CarPostal remporte la mise au concours des lignes de bus du Jura
Si Syndicom se réjouit, le SEV, de son côté, est inquiet pour l’avenir des employés des Chemins de fer du Jura
CarPostal a raflé la mise. La société du géant jaune a remporté le contrat pour les 39 lignes de bus régionales jurassiennes, elle a mis sur la table, selon le gouvernement cantonal, «le meilleur rapport prix-prestations» des quatre soumissions reçues. Outre CarPostal, Alsa (Espagne), RATP (France) et les Chemins de fer du Jura (CJ) alliés aux Transports publics jurassiens avaient déposé une offre. Le réseau de transports publics jurassiens était déjà exploité en grande partie par CarPostal (et pour quelques lignes par les CJ), mais le ministre David Eray décidait en 2017 de tout remettre à plat, faisant du Jura le premier canton à ouvrir l’ensemble de son réseau à la concurrence. Les chauffeurs jurassiens et leurs deux syndicats, Syndicom pour CarPostal et le SEV pour les CJ, s’étaient depuis lors mobilisés à plusieurs reprises. S’appuyant sur des pétitions, des manifestations et des initiatives parlementaires, ils exigeaient que les entreprises candidates soient signataires de la convention collective et respectent les conditions de travail et d’embauche de la région. Ils craignaient que l’entreprise choisie pratique la sous-enchère et ne s’en tienne qu’au salaire minimum usuel de la branche de 58300 francs par an, soit un montant d’environ 25% inférieur à la rémunération moyenne des chauffeurs dans le Jura. RATP Dev, la filiale internationale de la Régie autonome des transports parisiens, est déjà présente dans notre pays, notamment comme sous-traitante des Transports publics genevois. Ses employés ne bénéficient pas des mêmes conditions que leurs collègues de la régie genevoise, la différence salariale atteint jusqu’à 1500 francs par mois. En outre, la direction de la société française semble peu portée au dialogue social.

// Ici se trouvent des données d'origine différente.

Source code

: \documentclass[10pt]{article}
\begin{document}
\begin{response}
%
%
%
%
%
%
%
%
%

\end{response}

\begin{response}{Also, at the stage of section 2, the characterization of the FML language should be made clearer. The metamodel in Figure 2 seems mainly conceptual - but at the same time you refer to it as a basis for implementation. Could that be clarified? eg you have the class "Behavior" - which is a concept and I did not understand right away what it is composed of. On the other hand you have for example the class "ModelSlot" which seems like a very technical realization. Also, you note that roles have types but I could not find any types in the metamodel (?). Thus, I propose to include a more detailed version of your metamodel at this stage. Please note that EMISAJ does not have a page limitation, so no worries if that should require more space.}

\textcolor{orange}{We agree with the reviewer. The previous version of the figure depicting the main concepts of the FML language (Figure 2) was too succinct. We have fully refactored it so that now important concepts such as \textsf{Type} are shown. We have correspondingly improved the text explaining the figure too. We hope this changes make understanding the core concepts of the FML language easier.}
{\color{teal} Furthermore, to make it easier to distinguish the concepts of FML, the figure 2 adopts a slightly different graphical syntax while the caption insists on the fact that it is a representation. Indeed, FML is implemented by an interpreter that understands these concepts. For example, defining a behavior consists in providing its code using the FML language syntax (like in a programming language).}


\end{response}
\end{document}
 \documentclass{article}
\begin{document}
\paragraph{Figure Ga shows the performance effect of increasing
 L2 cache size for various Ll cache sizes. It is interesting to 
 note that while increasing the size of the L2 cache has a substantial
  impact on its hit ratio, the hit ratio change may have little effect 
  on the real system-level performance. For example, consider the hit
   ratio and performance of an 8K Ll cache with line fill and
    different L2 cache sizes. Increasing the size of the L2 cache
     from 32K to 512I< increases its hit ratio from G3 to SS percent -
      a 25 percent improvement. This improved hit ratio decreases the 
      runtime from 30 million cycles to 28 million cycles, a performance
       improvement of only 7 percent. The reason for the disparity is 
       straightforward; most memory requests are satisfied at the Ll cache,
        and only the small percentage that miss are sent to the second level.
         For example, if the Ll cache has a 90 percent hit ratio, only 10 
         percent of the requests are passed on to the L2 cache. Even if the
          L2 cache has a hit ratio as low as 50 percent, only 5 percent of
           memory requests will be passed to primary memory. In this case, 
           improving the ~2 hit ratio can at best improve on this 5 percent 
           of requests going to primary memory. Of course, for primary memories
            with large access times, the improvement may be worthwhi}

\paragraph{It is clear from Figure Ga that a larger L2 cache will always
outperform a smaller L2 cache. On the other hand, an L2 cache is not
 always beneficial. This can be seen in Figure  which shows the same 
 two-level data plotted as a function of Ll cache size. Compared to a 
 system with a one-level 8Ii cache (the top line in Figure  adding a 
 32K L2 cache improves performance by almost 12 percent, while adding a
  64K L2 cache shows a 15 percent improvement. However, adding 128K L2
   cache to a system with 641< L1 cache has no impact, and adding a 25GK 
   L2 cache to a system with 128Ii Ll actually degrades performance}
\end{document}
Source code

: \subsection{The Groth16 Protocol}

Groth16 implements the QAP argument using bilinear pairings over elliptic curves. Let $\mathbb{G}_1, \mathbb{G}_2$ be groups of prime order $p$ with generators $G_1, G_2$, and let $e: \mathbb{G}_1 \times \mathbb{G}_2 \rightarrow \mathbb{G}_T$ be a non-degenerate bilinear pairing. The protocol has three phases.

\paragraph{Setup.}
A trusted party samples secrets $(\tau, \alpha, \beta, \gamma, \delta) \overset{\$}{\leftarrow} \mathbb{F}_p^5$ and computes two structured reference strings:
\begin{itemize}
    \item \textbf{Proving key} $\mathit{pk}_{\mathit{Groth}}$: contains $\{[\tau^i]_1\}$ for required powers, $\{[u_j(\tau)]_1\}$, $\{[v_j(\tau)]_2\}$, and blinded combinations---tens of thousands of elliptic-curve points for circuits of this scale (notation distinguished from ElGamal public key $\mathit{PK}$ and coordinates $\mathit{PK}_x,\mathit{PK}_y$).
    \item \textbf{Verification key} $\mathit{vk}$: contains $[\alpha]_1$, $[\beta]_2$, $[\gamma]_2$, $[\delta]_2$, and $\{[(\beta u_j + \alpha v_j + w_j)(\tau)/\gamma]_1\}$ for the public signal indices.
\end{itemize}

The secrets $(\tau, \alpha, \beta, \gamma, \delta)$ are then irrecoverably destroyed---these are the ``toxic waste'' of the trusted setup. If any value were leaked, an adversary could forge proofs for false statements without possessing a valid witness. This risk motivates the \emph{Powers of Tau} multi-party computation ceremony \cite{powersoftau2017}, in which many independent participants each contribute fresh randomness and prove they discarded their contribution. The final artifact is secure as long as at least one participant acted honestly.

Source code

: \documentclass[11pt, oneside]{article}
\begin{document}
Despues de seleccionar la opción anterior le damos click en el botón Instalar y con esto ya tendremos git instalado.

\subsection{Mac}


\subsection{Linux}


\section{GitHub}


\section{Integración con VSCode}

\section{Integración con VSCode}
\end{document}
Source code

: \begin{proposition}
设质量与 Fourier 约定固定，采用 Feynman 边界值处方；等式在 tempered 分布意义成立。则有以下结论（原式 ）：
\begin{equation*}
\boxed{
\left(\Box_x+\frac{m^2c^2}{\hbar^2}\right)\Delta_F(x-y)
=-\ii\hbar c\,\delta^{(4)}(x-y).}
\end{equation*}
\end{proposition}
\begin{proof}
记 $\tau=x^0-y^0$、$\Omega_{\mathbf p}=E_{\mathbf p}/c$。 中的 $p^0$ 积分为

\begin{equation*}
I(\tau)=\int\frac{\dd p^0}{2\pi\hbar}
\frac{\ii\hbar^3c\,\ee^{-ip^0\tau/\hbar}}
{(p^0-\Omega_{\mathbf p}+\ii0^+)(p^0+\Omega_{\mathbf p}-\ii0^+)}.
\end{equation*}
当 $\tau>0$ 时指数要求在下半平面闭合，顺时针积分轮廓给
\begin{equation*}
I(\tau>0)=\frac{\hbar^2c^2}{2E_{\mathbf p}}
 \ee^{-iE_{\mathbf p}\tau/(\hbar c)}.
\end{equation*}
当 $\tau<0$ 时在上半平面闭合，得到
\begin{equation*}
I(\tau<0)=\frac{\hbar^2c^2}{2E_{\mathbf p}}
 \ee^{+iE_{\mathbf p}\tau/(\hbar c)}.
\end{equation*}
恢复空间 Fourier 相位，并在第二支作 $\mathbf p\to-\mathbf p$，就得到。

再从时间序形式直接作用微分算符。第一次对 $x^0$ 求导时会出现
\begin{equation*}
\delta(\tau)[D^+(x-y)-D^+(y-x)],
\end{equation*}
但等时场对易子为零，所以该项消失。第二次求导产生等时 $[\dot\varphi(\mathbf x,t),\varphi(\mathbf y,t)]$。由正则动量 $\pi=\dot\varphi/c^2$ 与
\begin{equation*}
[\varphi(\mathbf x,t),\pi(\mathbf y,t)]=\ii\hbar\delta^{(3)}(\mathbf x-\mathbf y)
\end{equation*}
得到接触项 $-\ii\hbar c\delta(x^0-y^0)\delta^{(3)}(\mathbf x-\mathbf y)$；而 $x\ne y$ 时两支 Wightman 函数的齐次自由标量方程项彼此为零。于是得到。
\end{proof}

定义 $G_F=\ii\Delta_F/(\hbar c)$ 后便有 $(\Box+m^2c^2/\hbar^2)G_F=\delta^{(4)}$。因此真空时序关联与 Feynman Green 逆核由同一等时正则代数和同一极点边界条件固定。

Finalement, les commanditaires, les Cantons du Jura, de Berne et l’Office fédéral des transports (OFT) ont choisi le transporteur aux bus jaunes.
Soulagement et inquiétudes
«C’est un grand jour pour les conducteurs et les conductrices de CarPostal du Jura. Ils peuvent avec leurs familles enfin pousser un soupir de soulagement après plus de deux ans et demi d'angoisse face à leur devenir», se réjouit Sheila Winkler, secrétaire centrale de Syndicom.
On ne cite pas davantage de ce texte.